Hay una soledad que se percibe, que se instala
suavemente en el aire y lo equilibra;
hay un silencio antiguo
que se otorga a la vez en cada ángulo,
en cada nueva hoja desprendida al azar, en cada una
de las imperfecciones que los cielos protegen
en sus oscuros límites.

Llegar, desposeernos,
dejar después que el tiempo nos vaya dando forma,
nos declare inocentes.

Así, reconciliadas,
ellas viven aquí: hijas del agua,
de su exacta locura.
Desde su gran silencio me observan, me interrogan,
me sonríen a veces si mis ojos
se cruzan con los suyos en su proximidad;
descubro entonces
que ocultos en sus ropas llevan ramos silvestres,
velos humedecidos y breviarios
que luego depositan
sobre un lecho de hojas en la íntima
soledad de sus celdas.


UN LUGAR TRANSITABLE

He escrito algunas páginas y he bajado a la calle.

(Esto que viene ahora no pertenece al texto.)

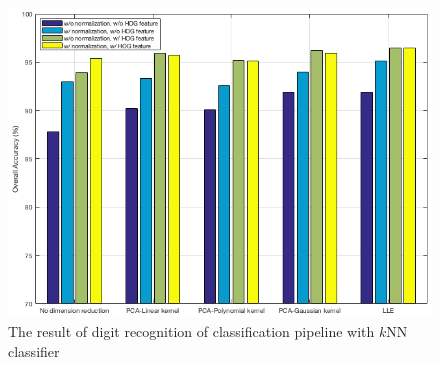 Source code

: \documentclass[12pt]{article}
\begin{document}
\begin{figure}[tbp]
	\centering
	\includegraphics[width =\textwidth]{knn}		
	\caption{The result of digit recognition of classification pipeline with $k$NN classifier}
	\label{fig:knn}
\end{figure}
\end{document}
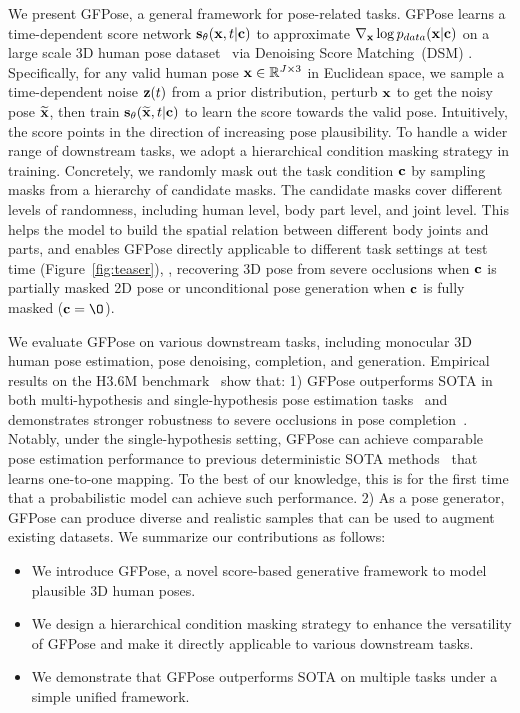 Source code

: \documentclass[10pt,twocolumn,letterpaper]{article}
\begin{document}
We present GFPose, a general framework for pose-related tasks. GFPose learns a time-dependent score network $\mathbf{s}_{\theta}(\mathbf{x}, t|\mathbf{c})$ to approximate $\nabla_{\mathbf{x}}\log p_{data}(\mathbf{x} | \mathbf{c} )$ on a large scale 3D human pose dataset~\cite{h36m_pami} via Denoising Score Matching~(DSM) \cite{denosingScoreMatching, hyvarinen2005estimation, song2020sliced, song2019generative, song2020improved, song2020score, song2021maximum}. 
Specifically, for any valid human pose $\mathbf{x} \in \mathbb{R}^{J \times 3}$ in Euclidean space, we sample a time-dependent noise $\mathbf{z}(t)$ from a prior distribution, perturb $\mathbf{x}$ to get the noisy pose $\mathbf{\widetilde {x}}$, then train $\mathbf{s}_{\theta}(\mathbf{\widetilde {x}}, t|\mathbf{c})$ to learn the score towards the valid pose. Intuitively, the score points in the direction of increasing pose plausibility. 
To handle a wider range of downstream tasks, we adopt a hierarchical condition masking strategy in training. Concretely, we randomly mask out the task condition $\mathbf{c}$ by sampling masks from a hierarchy of candidate masks. The candidate masks cover different levels of randomness, including human level, body part level, and joint level. This helps the model to build the spatial relation between different body joints and parts, and enables GFPose directly applicable to different task settings at test time (Figure~\ref{fig:teaser}), \eg, recovering 3D pose from severe occlusions when $\mathbf{c}$ is partially masked 2D pose or unconditional pose generation when $\mathbf{c}$ is fully masked ($\cond = \O $).













We evaluate GFPose on various downstream tasks, including monocular 3D human pose estimation, pose denoising, completion, and generation. Empirical results on the H3.6M benchmark~\cite{h36m_pami} show that: 
1) GFPose outperforms SOTA in both multi-hypothesis and single-hypothesis pose estimation tasks~\cite{wehrbein2021probabilistic} and demonstrates stronger robustness to severe occlusions in pose completion~\cite{Li_2019_CVPR}. Notably, under the single-hypothesis setting, GFPose can achieve comparable pose estimation performance to previous deterministic SOTA methods~\cite{zeng2020srnet, ci2019optimizing, pavllo20193d} that learns one-to-one mapping. To the best of our knowledge, this is for the first time that a probabilistic model can achieve such performance. 2) As a pose generator, GFPose can produce diverse and realistic samples that can be used to augment existing datasets.
We summarize our contributions as follows:
\begin{itemize}
    \setlength\itemsep{-0.25em}
\item We introduce GFPose, a novel score-based generative framework to model plausible 3D human poses.
    \item We design a hierarchical condition masking strategy to enhance the versatility of GFPose and make it directly applicable to various downstream tasks.
\item We demonstrate that GFPose outperforms SOTA on multiple tasks under a simple unified framework.
\end{itemize}
\end{document}
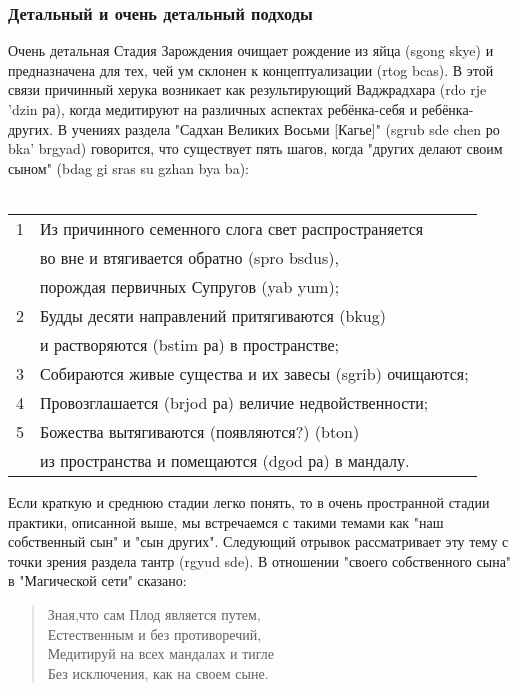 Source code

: \subsubsection{Детальный и очень детальный подходы}
\vspace{1cm}
Очень детальная Стадия Зарождения очищает рождение из яйца (sgong skye) и
предназначена для тех, чей ум склонен к концептуализации (rtog bcas). В этой связи
причинный херука возникает как результирующий Ваджрадхара (rdo rje 'dzin ра), когда
медитируют на различных аспектах ребёнка-себя и ребёнка-других. В учениях раздела
"Садхан Великих Восьми [Кагье]" (sgrub sde chen ро bka' brgyad) говорится, что существует
пять шагов, когда "других делают своим сыном" (bdag gi sras su gzhan bya ba):\\
\\
\begin{tabular}{ll}
1 & Из причинного семенного слога свет распространяется \\
  & во вне и втягивается обратно (spro bsdus), \\
  & порождая первичных Супругов (yab yum);\\
2 & Будды десяти направлений притягиваются (bkug) \\
  & и растворяются (bstim ра) в пространстве;\\
3 & Собираются живые существа и их завесы (sgrib) очищаются;\\
4 & Провозглашается (brjod ра) величие недвойственности;\\
5 & Божества вытягиваются (появляются?) (bton) \\
  & из пространства и помещаются (dgod ра) в мандалу.\\
\end{tabular}

\begin{siderules}
Если краткую и среднюю стадии легко понять, то в очень пространной стадии практики,
описанной выше, мы встречаемся с такими темами как "наш собственный сын" и "сын
других". Следующий отрывок рассматривает эту тему с точки зрения раздела тантр
(rgyud sde). В отношении "своего собственного сына" в "Магической сети" сказано:

\begin{verse}
Зная,что сам Плод является путем,\\
Естественным и без противоречий,\\
Медитируй на всех мандалах и тигле\\
Без исключения, как на своем сыне.\\
\end{verse}

\end{siderules}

Ya ha caído, quizás, la última hoja
y el invierno se extiende lentamente
entre las dos orillas: este año
rodará sobre el césped
y hará crujir los labios de los hombres
que ahora son vulnerables. Hace frío.
Recuerdo, sin embargo, que mis últimos versos
fueron rocas azules
sobre un paisaje íntimo,
miradas encendidas por la luz del verano.

En los alrededores,
unos muros de piedra ponen límite
a un jardín inconcluso.

Ha quedado la sombra, detrás de la ventana,
del hombre que aún no soy, entre las hojas
que hasta ahora no he escrito, en las palabras
que encontraré algún día.

El que he sido hasta hoy cruza de nuevo
sus bosques interiores,
los lugares contiguos en los que la mirada
se vuelve y se apacigua, donde rumor apenas
pone nombre a las cosas
que sólo he presentido.

Los pájaros nocturnos están cerca.
Van llegando de lejos,
con las alas plegadas,
para apagar la llama de todo lo que duerme.

Ya no hay nadie en las calles,
ya no hay nadie que arroje tampoco su moneda.

La belleza del mundo, la oscuridad del mundo.

¿Qué extraño privilegio, qué escritura indeleble
dará forma a este espacio que una puerta
divide y no divide,
quién hallará el camino, su lugar transitable?